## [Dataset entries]
==================================================

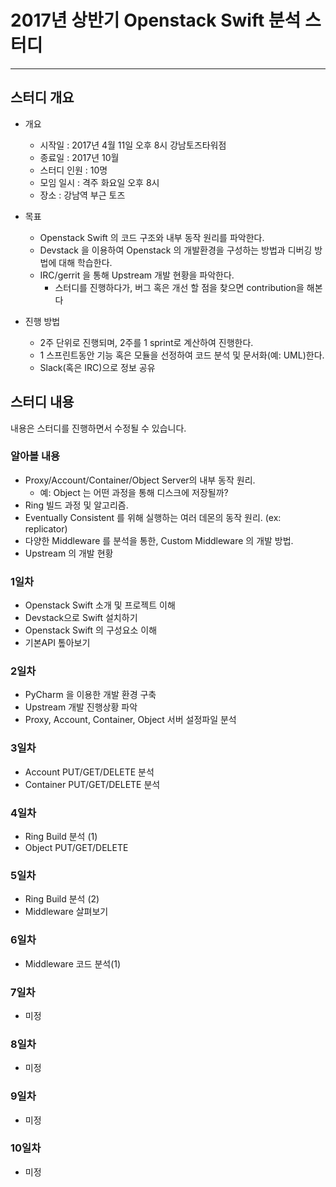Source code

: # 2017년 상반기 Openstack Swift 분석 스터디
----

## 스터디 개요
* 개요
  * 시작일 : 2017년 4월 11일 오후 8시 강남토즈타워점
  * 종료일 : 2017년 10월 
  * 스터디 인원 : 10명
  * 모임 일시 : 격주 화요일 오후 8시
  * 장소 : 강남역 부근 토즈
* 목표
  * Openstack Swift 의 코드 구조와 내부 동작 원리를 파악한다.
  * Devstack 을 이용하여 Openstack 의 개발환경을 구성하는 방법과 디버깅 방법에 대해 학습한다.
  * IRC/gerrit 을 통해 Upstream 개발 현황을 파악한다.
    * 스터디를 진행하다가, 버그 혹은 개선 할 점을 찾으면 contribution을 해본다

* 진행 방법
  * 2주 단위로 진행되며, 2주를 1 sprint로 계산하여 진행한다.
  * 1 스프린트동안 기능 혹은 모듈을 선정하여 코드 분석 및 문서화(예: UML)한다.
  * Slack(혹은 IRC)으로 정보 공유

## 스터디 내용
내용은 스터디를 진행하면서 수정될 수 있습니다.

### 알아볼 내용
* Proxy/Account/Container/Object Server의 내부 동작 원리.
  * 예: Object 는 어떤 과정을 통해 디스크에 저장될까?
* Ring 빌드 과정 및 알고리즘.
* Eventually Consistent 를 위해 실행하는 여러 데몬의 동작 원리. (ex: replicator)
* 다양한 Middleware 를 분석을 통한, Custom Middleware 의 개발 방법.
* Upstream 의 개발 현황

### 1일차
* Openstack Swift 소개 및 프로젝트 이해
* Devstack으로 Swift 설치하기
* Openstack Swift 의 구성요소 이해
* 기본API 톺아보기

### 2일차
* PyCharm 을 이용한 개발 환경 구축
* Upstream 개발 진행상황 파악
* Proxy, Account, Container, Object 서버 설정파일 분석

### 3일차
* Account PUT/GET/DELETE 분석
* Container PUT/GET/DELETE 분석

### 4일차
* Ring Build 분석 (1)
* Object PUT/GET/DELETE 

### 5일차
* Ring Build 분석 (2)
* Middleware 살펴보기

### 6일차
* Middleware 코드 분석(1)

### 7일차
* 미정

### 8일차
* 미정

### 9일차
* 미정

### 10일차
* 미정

==================================================

## [EXERCISE DIRECTIONS]
With the pictures left out, output all the entries exactly.

## [TASK RESPONSE]
Source code

: # 2017년 상반기 Openstack Swift 분석 스터디
----

## 스터디 개요
* 개요
  * 시작일 : 2017년 4월 11일 오후 8시 강남토즈타워점
  * 종료일 : 2017년 10월 
  * 스터디 인원 : 10명
  * 모임 일시 : 격주 화요일 오후 8시
  * 장소 : 강남역 부근 토즈
* 목표
  * Openstack Swift 의 코드 구조와 내부 동작 원리를 파악한다.
  * Devstack 을 이용하여 Openstack 의 개발환경을 구성하는 방법과 디버깅 방법에 대해 학습한다.
  * IRC/gerrit 을 통해 Upstream 개발 현황을 파악한다.
    * 스터디를 진행하다가, 버그 혹은 개선 할 점을 찾으면 contribution을 해본다

* 진행 방법
  * 2주 단위로 진행되며, 2주를 1 sprint로 계산하여 진행한다.
  * 1 스프린트동안 기능 혹은 모듈을 선정하여 코드 분석 및 문서화(예: UML)한다.
  * Slack(혹은 IRC)으로 정보 공유

## 스터디 내용
내용은 스터디를 진행하면서 수정될 수 있습니다.

### 알아볼 내용
* Proxy/Account/Container/Object Server의 내부 동작 원리.
  * 예: Object 는 어떤 과정을 통해 디스크에 저장될까?
* Ring 빌드 과정 및 알고리즘.
* Eventually Consistent 를 위해 실행하는 여러 데몬의 동작 원리. (ex: replicator)
* 다양한 Middleware 를 분석을 통한, Custom Middleware 의 개발 방법.
* Upstream 의 개발 현황

### 1일차
* Openstack Swift 소개 및 프로젝트 이해
* Devstack으로 Swift 설치하기
* Openstack Swift 의 구성요소 이해
* 기본API 톺아보기

### 2일차
* PyCharm 을 이용한 개발 환경 구축
* Upstream 개발 진행상황 파악
* Proxy, Account, Container, Object 서버 설정파일 분석

### 3일차
* Account PUT/GET/DELETE 분석
* Container PUT/GET/DELETE 분석

### 4일차
* Ring Build 분석 (1)
* Object PUT/GET/DELETE 

### 5일차
* Ring Build 분석 (2)
* Middleware 살펴보기

### 6일차
* Middleware 코드 분석(1)

### 7일차
* 미정

### 8일차
* 미정

### 9일차
* 미정

### 10일차
* 미정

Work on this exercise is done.